== Segment start ==

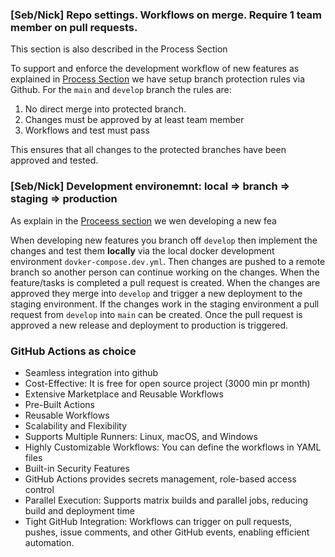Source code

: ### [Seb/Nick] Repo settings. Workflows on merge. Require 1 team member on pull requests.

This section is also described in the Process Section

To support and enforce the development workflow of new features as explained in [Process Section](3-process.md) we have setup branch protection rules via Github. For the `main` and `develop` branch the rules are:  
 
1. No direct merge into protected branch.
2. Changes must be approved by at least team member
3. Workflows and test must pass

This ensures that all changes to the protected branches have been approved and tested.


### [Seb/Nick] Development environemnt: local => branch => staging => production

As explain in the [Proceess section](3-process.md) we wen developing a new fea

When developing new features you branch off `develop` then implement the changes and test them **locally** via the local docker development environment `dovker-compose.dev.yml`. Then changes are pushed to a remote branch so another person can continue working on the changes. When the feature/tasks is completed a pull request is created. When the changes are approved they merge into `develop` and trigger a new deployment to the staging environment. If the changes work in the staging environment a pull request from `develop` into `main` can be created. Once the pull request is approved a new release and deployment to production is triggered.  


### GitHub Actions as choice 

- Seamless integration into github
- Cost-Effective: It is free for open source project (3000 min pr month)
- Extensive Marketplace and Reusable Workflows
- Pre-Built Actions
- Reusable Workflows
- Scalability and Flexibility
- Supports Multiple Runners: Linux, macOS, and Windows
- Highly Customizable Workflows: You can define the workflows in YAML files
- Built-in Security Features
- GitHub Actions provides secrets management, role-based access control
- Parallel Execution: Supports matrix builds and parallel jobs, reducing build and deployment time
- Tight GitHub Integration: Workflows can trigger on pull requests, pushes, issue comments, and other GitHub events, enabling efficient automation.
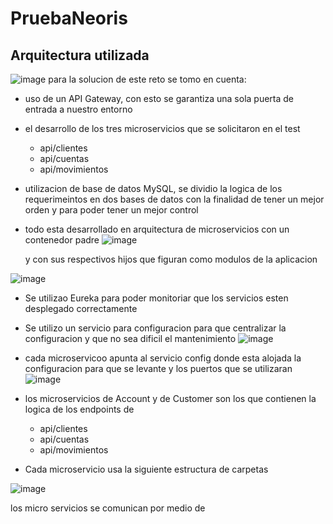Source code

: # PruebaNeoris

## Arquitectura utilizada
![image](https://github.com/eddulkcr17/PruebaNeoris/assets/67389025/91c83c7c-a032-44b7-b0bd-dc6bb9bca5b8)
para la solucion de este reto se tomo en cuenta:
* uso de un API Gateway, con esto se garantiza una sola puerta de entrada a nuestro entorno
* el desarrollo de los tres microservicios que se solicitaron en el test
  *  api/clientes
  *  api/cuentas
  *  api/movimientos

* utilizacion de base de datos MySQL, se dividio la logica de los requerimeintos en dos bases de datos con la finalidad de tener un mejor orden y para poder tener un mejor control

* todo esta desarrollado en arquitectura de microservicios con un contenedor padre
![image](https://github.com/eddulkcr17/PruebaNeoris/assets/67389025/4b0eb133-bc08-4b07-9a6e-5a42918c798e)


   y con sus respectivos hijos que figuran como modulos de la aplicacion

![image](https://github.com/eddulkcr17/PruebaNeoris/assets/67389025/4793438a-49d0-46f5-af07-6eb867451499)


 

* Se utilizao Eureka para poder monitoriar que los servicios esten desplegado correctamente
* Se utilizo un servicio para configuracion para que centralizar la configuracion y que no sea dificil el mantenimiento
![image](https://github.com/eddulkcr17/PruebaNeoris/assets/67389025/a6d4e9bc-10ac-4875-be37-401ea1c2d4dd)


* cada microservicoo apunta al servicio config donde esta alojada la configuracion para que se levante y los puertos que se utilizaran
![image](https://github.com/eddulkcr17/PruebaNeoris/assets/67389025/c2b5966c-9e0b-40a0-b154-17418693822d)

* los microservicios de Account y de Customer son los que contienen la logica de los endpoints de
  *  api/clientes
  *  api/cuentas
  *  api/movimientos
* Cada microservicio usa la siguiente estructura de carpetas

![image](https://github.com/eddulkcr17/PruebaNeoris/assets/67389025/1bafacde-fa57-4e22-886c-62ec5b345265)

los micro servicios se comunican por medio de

== Segment end ==

TRY IT = Report all lines of the data that include the word "Actions".

SOLVED EXERCISE =
### GitHub Actions as choice 
- Pre-Built Actions
- GitHub Actions provides secrets management, role-based access control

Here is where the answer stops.